- _Goal of the exercise_
Each record must be copied in full and unchanged; any image it holds is excluded.
Top of Material provided
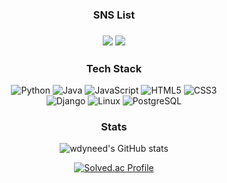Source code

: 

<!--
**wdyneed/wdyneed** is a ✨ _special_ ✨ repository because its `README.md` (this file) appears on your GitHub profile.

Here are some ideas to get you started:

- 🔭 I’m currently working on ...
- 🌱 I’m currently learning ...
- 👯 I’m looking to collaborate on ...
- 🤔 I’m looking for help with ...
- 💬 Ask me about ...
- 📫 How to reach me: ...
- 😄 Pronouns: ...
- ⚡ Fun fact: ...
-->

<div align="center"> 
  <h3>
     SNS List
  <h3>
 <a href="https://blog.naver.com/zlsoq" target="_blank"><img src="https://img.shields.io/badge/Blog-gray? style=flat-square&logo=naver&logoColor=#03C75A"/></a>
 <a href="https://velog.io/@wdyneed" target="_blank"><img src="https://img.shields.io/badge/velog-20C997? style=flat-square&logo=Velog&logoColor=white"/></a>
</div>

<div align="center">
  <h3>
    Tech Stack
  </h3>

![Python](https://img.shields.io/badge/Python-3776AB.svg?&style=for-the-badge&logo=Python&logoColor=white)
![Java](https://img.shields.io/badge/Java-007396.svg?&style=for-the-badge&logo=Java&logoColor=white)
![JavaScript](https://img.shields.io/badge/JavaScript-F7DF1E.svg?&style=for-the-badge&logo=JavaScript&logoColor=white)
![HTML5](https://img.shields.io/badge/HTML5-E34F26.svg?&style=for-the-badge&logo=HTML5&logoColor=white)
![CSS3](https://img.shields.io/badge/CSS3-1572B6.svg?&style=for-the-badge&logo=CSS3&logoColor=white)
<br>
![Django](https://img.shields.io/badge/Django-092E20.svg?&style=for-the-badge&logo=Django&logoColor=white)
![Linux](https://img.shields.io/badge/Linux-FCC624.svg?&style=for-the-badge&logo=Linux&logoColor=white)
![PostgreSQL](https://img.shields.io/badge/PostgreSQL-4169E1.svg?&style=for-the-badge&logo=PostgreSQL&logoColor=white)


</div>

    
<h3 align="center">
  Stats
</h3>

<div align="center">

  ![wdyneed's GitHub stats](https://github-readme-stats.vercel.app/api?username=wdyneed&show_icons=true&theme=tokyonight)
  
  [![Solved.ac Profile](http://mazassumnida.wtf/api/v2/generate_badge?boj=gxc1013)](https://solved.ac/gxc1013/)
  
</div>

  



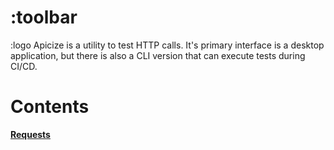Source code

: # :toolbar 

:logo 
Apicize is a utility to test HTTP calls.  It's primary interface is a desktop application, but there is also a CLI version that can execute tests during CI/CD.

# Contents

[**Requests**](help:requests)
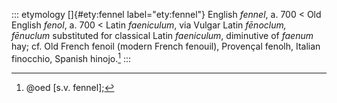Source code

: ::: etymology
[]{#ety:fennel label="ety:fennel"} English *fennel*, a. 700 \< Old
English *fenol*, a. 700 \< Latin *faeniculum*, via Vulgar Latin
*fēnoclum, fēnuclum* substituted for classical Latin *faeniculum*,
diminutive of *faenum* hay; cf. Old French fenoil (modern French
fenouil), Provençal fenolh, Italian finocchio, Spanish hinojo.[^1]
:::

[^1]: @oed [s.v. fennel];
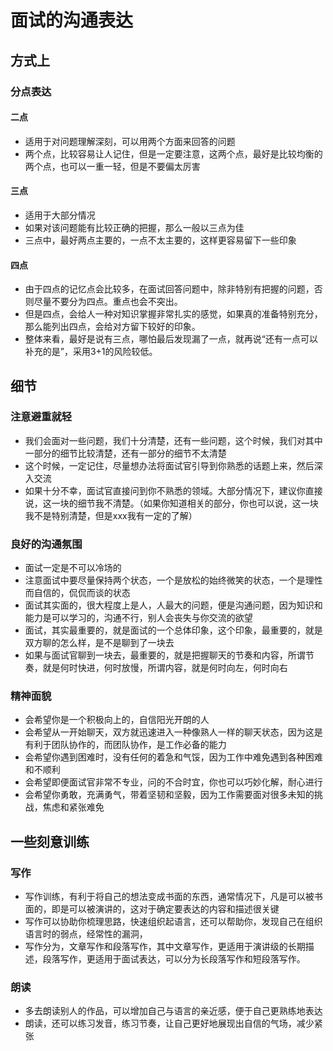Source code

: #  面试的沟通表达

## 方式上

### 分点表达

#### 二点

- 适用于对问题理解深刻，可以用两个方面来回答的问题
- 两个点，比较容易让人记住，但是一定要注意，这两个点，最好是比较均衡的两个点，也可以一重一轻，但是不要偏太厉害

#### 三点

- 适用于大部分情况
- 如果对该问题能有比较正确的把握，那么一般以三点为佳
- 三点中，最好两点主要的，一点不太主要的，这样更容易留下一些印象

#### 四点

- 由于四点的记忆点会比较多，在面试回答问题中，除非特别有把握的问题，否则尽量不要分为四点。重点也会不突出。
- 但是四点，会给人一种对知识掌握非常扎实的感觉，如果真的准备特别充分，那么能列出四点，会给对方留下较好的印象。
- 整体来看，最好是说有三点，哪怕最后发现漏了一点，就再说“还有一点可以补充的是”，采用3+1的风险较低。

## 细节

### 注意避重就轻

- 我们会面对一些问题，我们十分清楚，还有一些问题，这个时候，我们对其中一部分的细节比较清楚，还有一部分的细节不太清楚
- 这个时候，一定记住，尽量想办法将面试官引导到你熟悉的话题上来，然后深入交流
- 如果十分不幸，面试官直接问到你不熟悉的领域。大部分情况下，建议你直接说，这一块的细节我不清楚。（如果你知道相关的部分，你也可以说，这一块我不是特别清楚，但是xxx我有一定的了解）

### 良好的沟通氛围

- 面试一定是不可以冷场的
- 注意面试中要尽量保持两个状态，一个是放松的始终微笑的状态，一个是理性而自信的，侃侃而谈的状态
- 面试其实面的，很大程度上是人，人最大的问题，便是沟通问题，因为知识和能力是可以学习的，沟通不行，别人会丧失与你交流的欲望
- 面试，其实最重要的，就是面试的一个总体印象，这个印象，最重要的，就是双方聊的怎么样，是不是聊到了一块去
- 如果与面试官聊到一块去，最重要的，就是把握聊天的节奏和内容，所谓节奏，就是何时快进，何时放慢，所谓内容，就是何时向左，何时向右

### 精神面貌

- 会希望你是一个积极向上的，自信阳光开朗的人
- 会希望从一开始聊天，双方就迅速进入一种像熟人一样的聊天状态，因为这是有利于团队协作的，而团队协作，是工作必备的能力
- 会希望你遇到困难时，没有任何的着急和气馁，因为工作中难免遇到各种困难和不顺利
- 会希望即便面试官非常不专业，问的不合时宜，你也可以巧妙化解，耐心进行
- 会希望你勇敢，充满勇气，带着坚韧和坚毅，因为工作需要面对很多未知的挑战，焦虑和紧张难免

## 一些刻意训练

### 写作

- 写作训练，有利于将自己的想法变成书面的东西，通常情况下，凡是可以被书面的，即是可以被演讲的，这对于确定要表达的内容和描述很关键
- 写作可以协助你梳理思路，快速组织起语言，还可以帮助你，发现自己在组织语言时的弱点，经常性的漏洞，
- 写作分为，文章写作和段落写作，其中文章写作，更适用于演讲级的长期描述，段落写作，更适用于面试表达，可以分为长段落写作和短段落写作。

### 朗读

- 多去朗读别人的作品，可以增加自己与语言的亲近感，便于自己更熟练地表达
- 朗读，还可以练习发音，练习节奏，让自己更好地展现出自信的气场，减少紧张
Bottom of Material provided
- _Solution_
Source code

: 

<!--
**wdyneed/wdyneed** is a ✨ _special_ ✨ repository because its `README.md` (this file) appears on your GitHub profile.

Here are some ideas to get you started:

- 🔭 I’m currently working on ...
- 🌱 I’m currently learning ...
- 👯 I’m looking to collaborate on ...
- 🤔 I’m looking for help with ...
- 💬 Ask me about ...
- 📫 How to reach me: ...
- 😄 Pronouns: ...
- ⚡ Fun fact: ...
-->

<div align="center"> 
  <h3>
     SNS List
  <h3>
 <a href="https://blog.naver.com/zlsoq" target="_blank"><img src="https://img.shields.io/badge/Blog-gray? style=flat-square&logo=naver&logoColor=#03C75A"/></a>
 <a href="https://velog.io/@wdyneed" target="_blank"><img src="https://img.shields.io/badge/velog-20C997? style=flat-square&logo=Velog&logoColor=white"/></a>
</div>

<div align="center">
  <h3>
    Tech Stack
  </h3>

![Python](https://img.shields.io/badge/Python-3776AB.svg?&style=for-the-badge&logo=Python&logoColor=white)
![Java](https://img.shields.io/badge/Java-007396.svg?&style=for-the-badge&logo=Java&logoColor=white)
![JavaScript](https://img.shields.io/badge/JavaScript-F7DF1E.svg?&style=for-the-badge&logo=JavaScript&logoColor=white)
![HTML5](https://img.shields.io/badge/HTML5-E34F26.svg?&style=for-the-badge&logo=HTML5&logoColor=white)
![CSS3](https://img.shields.io/badge/CSS3-1572B6.svg?&style=for-the-badge&logo=CSS3&logoColor=white)
<br>
![Django](https://img.shields.io/badge/Django-092E20.svg?&style=for-the-badge&logo=Django&logoColor=white)
![Linux](https://img.shields.io/badge/Linux-FCC624.svg?&style=for-the-badge&logo=Linux&logoColor=white)
![PostgreSQL](https://img.shields.io/badge/PostgreSQL-4169E1.svg?&style=for-the-badge&logo=PostgreSQL&logoColor=white)


</div>

    
<h3 align="center">
  Stats
</h3>

<div align="center">

  ![wdyneed's GitHub stats](https://github-readme-stats.vercel.app/api?username=wdyneed&show_icons=true&theme=tokyonight)
  
  [![Solved.ac Profile](http://mazassumnida.wtf/api/v2/generate_badge?boj=gxc1013)](https://solved.ac/gxc1013/)
  
</div>

  



Source code

: # :toolbar 

:logo 
Apicize is a utility to test HTTP calls.  It's primary interface is a desktop application, but there is also a CLI version that can execute tests during CI/CD.

# Contents

[**Requests**](help:requests)
Source code

: ::: etymology
[]{#ety:fennel label="ety:fennel"} English *fennel*, a. 700 \< Old
English *fenol*, a. 700 \< Latin *faeniculum*, via Vulgar Latin
*fēnoclum, fēnuclum* substituted for classical Latin *faeniculum*,
diminutive of *faenum* hay; cf. Old French fenoil (modern French
fenouil), Provençal fenolh, Italian finocchio, Spanish hinojo.[^1]
:::

[^1]: @oed [s.v. fennel];
Source code

: #  面试的沟通表达

## 方式上

### 分点表达

#### 二点

- 适用于对问题理解深刻，可以用两个方面来回答的问题
- 两个点，比较容易让人记住，但是一定要注意，这两个点，最好是比较均衡的两个点，也可以一重一轻，但是不要偏太厉害

#### 三点

- 适用于大部分情况
- 如果对该问题能有比较正确的把握，那么一般以三点为佳
- 三点中，最好两点主要的，一点不太主要的，这样更容易留下一些印象

#### 四点

- 由于四点的记忆点会比较多，在面试回答问题中，除非特别有把握的问题，否则尽量不要分为四点。重点也会不突出。
- 但是四点，会给人一种对知识掌握非常扎实的感觉，如果真的准备特别充分，那么能列出四点，会给对方留下较好的印象。
- 整体来看，最好是说有三点，哪怕最后发现漏了一点，就再说“还有一点可以补充的是”，采用3+1的风险较低。

## 细节

### 注意避重就轻

- 我们会面对一些问题，我们十分清楚，还有一些问题，这个时候，我们对其中一部分的细节比较清楚，还有一部分的细节不太清楚
- 这个时候，一定记住，尽量想办法将面试官引导到你熟悉的话题上来，然后深入交流
- 如果十分不幸，面试官直接问到你不熟悉的领域。大部分情况下，建议你直接说，这一块的细节我不清楚。（如果你知道相关的部分，你也可以说，这一块我不是特别清楚，但是xxx我有一定的了解）

### 良好的沟通氛围

- 面试一定是不可以冷场的
- 注意面试中要尽量保持两个状态，一个是放松的始终微笑的状态，一个是理性而自信的，侃侃而谈的状态
- 面试其实面的，很大程度上是人，人最大的问题，便是沟通问题，因为知识和能力是可以学习的，沟通不行，别人会丧失与你交流的欲望
- 面试，其实最重要的，就是面试的一个总体印象，这个印象，最重要的，就是双方聊的怎么样，是不是聊到了一块去
- 如果与面试官聊到一块去，最重要的，就是把握聊天的节奏和内容，所谓节奏，就是何时快进，何时放慢，所谓内容，就是何时向左，何时向右

### 精神面貌

- 会希望你是一个积极向上的，自信阳光开朗的人
- 会希望从一开始聊天，双方就迅速进入一种像熟人一样的聊天状态，因为这是有利于团队协作的，而团队协作，是工作必备的能力
- 会希望你遇到困难时，没有任何的着急和气馁，因为工作中难免遇到各种困难和不顺利
- 会希望即便面试官非常不专业，问的不合时宜，你也可以巧妙化解，耐心进行
- 会希望你勇敢，充满勇气，带着坚韧和坚毅，因为工作需要面对很多未知的挑战，焦虑和紧张难免

## 一些刻意训练

### 写作

- 写作训练，有利于将自己的想法变成书面的东西，通常情况下，凡是可以被书面的，即是可以被演讲的，这对于确定要表达的内容和描述很关键
- 写作可以协助你梳理思路，快速组织起语言，还可以帮助你，发现自己在组织语言时的弱点，经常性的漏洞，
- 写作分为，文章写作和段落写作，其中文章写作，更适用于演讲级的长期描述，段落写作，更适用于面试表达，可以分为长段落写作和短段落写作。

### 朗读

- 多去朗读别人的作品，可以增加自己与语言的亲近感，便于自己更熟练地表达
- 朗读，还可以练习发音，练习节奏，让自己更好地展现出自信的气场，减少紧张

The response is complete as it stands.